**WHAT YOU WILL DO**
Go through the material under this sentence. Return every line holding "false".

**INPUT DATA**
▬▬▬▬▬▬

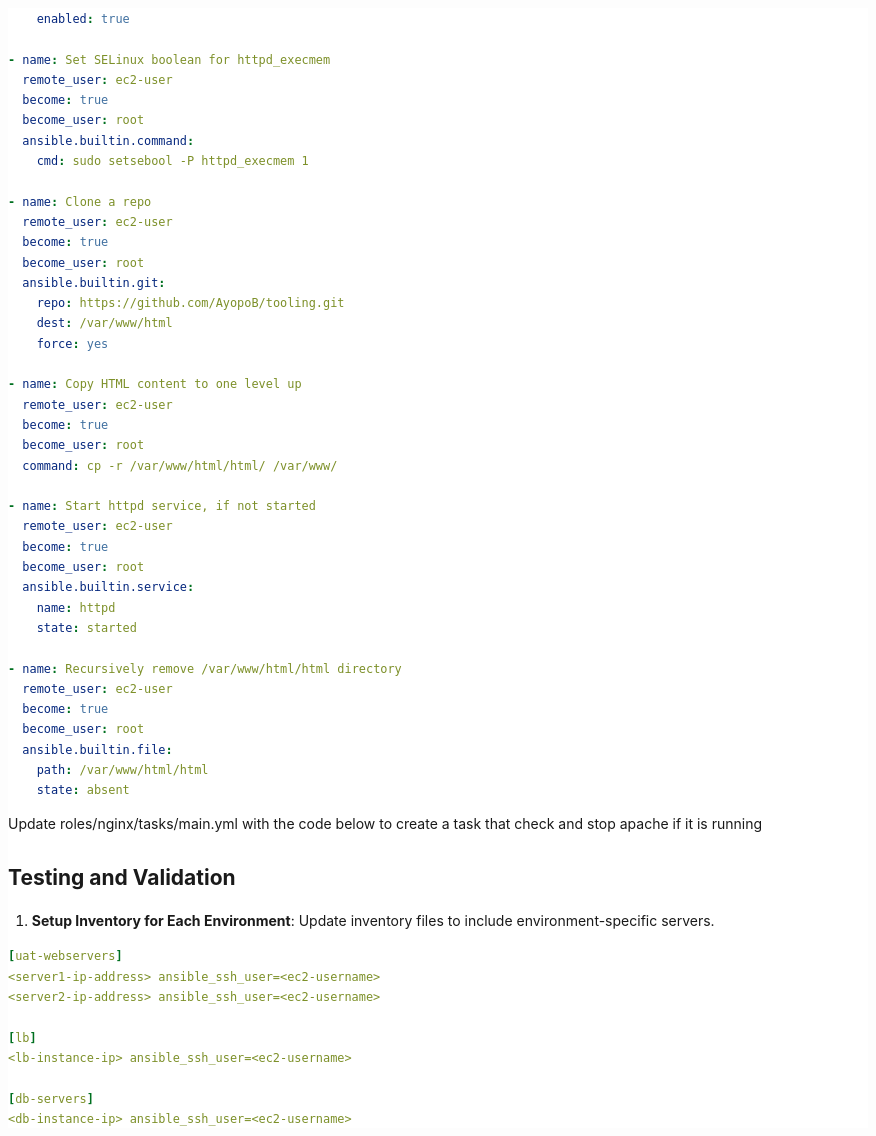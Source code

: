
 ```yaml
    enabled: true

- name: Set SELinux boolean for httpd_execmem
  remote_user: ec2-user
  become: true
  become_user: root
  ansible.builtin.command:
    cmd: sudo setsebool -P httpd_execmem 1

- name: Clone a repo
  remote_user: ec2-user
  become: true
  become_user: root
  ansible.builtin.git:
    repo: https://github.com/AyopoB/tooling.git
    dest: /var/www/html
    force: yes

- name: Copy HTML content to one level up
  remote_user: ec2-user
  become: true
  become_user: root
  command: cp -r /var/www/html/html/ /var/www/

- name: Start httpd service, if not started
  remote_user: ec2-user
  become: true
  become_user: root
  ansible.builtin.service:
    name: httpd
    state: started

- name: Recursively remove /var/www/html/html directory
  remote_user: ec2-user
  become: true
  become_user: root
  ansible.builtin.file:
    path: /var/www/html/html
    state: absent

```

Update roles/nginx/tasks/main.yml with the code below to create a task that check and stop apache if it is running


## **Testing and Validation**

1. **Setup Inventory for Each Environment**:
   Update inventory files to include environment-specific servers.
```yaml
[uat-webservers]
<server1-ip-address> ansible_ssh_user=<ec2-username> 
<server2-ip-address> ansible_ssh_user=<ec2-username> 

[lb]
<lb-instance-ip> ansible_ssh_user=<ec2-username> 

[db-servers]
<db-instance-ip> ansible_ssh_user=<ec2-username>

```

▬▬▬▬▬▬

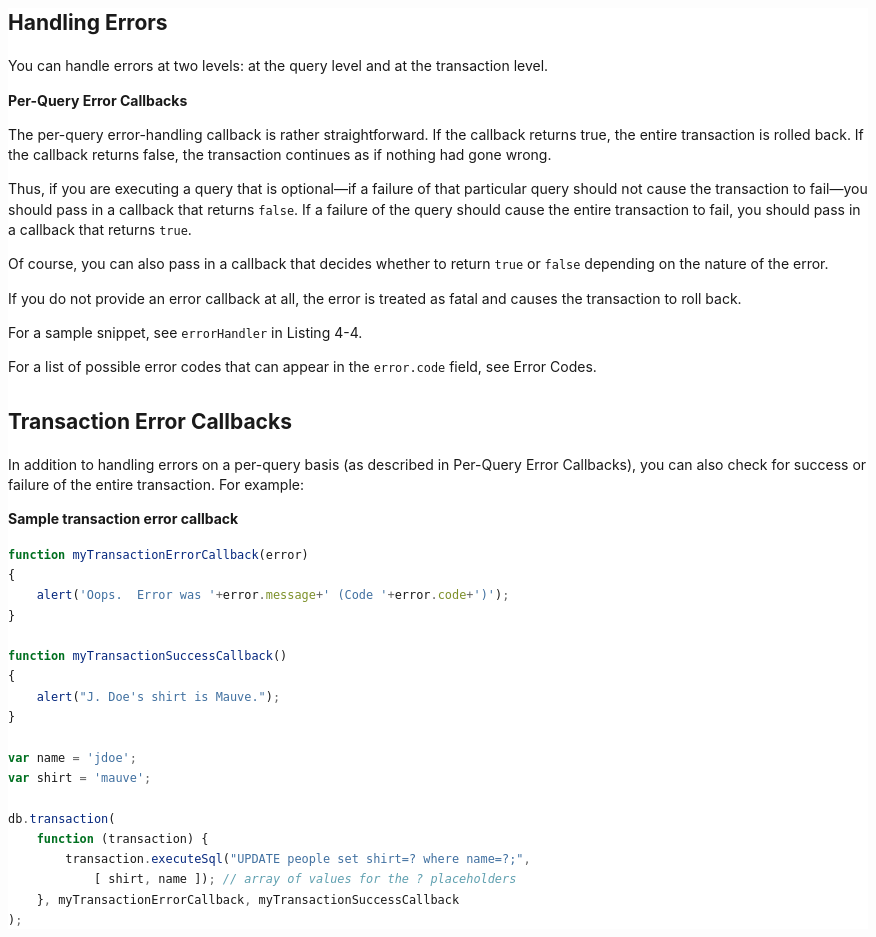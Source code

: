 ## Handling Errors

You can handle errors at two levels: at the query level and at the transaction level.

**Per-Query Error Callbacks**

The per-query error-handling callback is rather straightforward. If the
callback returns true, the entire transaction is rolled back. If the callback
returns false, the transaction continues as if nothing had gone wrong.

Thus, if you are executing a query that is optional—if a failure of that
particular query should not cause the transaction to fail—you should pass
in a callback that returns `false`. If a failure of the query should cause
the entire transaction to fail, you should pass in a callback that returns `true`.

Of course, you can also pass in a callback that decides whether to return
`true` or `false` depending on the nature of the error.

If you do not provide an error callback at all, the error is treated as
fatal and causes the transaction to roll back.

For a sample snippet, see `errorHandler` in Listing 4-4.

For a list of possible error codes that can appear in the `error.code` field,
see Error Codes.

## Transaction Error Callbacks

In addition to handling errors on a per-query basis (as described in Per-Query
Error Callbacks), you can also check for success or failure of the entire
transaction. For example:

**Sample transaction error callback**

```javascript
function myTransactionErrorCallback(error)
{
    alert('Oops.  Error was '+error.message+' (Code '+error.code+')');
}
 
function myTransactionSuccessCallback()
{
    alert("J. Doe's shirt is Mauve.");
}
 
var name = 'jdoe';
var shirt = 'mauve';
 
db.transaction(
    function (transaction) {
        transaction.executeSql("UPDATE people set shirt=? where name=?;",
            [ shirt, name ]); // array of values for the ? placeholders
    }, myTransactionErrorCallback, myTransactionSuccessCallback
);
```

▬▬▬▬▬▬

**THE ANSWER**
returns false, the transaction continues as if nothing had gone wrong.
in a callback that returns `false`. If a failure of the query should cause
`true` or `false` depending on the nature of the error.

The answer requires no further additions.